Seniors are good candidates for home exchanging because they're usually flexible. Not tied to set vacation periods, they can entertain more offers and travel in off-peak times to take advantage of cheaper air fares. They also often have the freedom to take longer trips, which, especially in foreign countries, allows them to immerse themselves in a different culture and lifestyle.
The Coles have exchanged their modest one-bedroom Kailua home for accommodations that have run the gamut, from a cozy apartment a block from Golden Gate Park in San Francisco to a gorgeous hilltop manse in New Zealand, with spectacular views of snow-capped mountains and miles of pristine beaches. They estimate they've made about 25 exchanges in the same number of years, including five back-to-back swaps in the United Kingdom in 2000. Roz describes them as "excellent experiences all around."
One of the prime benefits is savings: no exorbitant hotel bills, lower meal costs because you have use of a full kitchen. Those who arrange to trade vehicles save on car-rental fees, too.
You'll also enjoy niceties such as laundry facilities, computer access and ample room to roam. Some houses even boast a private pool, gym or barbecue.

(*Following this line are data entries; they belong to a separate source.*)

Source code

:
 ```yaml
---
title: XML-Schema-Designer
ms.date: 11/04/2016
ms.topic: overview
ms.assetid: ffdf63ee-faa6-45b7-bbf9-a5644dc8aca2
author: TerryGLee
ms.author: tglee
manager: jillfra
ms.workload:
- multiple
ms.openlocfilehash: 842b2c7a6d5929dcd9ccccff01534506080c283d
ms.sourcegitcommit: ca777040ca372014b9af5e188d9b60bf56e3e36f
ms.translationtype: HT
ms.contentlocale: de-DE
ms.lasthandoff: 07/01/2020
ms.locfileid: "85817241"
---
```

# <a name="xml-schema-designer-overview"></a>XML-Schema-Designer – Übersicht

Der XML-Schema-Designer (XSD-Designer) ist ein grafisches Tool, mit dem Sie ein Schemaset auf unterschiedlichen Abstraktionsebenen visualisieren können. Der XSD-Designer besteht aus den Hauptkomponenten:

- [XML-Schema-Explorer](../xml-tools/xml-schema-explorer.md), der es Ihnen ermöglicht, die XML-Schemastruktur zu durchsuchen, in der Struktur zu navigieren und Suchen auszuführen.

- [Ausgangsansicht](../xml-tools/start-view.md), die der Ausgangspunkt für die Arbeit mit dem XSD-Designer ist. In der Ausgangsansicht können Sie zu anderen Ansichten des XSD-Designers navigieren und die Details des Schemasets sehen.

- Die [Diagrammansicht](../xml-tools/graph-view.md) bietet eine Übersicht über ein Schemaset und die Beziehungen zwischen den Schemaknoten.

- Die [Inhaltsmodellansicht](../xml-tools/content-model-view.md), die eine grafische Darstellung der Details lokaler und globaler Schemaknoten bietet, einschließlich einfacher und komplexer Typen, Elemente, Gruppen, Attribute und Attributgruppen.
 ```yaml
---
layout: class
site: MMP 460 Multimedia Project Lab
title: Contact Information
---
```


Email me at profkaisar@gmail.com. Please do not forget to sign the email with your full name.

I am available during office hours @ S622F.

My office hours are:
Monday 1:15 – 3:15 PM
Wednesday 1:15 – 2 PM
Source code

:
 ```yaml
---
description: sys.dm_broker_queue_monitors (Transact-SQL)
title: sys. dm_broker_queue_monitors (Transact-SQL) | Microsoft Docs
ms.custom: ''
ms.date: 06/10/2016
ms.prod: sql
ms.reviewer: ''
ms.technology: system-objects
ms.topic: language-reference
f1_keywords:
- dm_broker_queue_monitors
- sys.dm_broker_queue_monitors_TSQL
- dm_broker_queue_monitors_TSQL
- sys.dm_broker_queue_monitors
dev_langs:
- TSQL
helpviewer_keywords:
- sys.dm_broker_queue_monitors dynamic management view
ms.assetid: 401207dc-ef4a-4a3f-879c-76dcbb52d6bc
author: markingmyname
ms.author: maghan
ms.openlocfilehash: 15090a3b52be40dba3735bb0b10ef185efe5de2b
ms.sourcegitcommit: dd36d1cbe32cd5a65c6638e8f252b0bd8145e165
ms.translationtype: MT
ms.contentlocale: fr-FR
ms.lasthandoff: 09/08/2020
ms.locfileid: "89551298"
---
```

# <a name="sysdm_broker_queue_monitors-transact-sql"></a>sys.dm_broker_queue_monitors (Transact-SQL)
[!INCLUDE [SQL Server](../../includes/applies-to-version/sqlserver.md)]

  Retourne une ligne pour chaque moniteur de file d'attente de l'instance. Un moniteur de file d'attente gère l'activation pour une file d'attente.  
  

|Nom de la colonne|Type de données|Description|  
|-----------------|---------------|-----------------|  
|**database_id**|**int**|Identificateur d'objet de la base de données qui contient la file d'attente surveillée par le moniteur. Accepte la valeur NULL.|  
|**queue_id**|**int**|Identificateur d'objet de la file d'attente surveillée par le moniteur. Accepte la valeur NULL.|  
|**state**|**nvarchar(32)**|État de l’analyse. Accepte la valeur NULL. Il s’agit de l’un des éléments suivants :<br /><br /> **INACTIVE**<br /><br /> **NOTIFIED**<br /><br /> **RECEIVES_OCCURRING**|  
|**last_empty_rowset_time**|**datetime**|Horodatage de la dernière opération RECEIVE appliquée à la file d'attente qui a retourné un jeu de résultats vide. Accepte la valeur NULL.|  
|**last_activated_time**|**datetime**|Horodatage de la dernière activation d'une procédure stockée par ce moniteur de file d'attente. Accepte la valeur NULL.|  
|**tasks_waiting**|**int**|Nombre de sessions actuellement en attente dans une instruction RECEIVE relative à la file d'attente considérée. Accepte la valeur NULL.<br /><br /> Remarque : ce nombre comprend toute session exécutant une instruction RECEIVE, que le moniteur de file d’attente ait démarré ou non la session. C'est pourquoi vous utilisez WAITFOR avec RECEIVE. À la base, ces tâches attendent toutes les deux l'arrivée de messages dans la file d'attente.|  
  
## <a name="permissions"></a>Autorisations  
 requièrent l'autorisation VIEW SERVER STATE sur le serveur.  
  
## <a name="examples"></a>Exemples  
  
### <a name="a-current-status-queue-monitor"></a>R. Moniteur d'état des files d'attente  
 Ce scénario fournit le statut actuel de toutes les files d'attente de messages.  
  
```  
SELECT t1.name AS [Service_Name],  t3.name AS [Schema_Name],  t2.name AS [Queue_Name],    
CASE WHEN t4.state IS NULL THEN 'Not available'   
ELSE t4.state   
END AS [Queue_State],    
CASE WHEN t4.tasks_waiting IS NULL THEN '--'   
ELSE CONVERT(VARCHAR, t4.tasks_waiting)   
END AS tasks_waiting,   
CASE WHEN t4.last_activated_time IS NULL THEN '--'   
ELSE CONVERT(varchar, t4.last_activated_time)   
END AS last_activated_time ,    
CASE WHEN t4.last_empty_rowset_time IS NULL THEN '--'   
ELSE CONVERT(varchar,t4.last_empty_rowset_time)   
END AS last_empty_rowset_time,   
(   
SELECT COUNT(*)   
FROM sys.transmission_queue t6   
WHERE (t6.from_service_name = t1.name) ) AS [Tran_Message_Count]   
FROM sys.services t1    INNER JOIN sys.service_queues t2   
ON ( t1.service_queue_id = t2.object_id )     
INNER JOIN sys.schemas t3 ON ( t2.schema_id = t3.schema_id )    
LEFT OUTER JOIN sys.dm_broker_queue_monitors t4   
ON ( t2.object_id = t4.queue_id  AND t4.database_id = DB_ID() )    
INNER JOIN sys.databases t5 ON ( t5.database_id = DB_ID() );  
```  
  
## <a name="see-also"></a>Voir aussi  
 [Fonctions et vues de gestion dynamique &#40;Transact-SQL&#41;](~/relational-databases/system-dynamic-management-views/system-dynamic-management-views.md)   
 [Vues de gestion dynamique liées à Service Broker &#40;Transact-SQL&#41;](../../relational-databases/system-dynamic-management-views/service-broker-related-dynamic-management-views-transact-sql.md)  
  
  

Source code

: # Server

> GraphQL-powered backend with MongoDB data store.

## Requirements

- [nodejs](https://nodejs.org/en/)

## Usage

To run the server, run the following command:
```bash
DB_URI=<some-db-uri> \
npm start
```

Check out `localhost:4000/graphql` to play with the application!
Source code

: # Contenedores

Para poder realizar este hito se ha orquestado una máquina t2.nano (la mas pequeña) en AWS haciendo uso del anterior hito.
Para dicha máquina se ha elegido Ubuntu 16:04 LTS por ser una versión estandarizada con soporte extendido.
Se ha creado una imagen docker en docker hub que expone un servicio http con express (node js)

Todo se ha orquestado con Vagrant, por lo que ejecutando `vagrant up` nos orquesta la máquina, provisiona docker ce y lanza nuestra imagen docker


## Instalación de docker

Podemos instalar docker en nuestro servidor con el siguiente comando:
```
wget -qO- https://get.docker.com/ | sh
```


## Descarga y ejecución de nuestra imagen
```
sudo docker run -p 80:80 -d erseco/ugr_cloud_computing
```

Plus, living in a "real" neighborhood allows for experiencing a destination from an insider's perspective. You'll meet local folks who can offer tips on the best places to dine, shop, even get a haircut.
Some people might feel uncomfortable having strangers in their home, but Don notes, "Remember, we're living in their house while they're living in ours. We haven't had any problems about security. We've also never come home to messes, a sink full of dirty dishes, broken things and the like. We've found home-exchangers to be trustworthy, respectful people."
That said, the practice is not for everyone. "You have to be patient and detail-oriented," notes Roz. "You have to be a meticulous planner. Arranging a home exchange takes a lot of coordination. After we decide where we want to go, I send out my information to as many people who live there as my fingers can manage on the computer, and wait for the responses."
Some say the Coles' house is too small or they can't travel at the requested time or they've already committed to another exchange.
Says Roz, "One guy didn't want to exchange with us because he thought our 8-year-old car was too old! Many of them don't work out, and you just have to keep going. Sometimes I send out dozens of inquiries before one clicks. It took me 18 months to pull together our five back-to-back exchanges in the United Kingdom."
Still, the Coles are avid advocates of home exchanging, and have gotten their grandson and several friends involved. "We get into our spiel because the more exchangers you have, the more choices there are and the better it is for all exchangers," Roz says.
She adds that many home-exchangers are so enthusiastic, they fill scrapbooks with notes and photos of all the swaps they've made. "But we haven't done that. We're too busy thinking, 'On to the next house!'"
Roz and Don Cole offer the following suggestions for anyone interested in home exchanging:
» Exchange photos of your homes, so everyone knows exactly what to expect.
» Both parties should sign an agreement that details responsibilities, including how to handle property damage. Exchange companies usually explain how to draft such agreements.
» Specify any house rules. For example, the Coles don't allow smoking in their home.
» Empty a section of a bedroom closet and a few dresser drawers and label them "Guest."
» If you know your exchangers will be arriving late, prepare a meal such as a casserole for them.
» Maintain a current selection of maps, brochures and other information about popular visitor attractions.
» Prepare a detailed folder of "housekeeping" items -- from when to put out the trash to where to find the first-aid kit.
» Inform your neighbors that guests will be staying in your house and that they have permission to use your car.
» Provide guests with a copy of your itinerary and the names and phone numbers of relatives and neighbors who can be called if needed.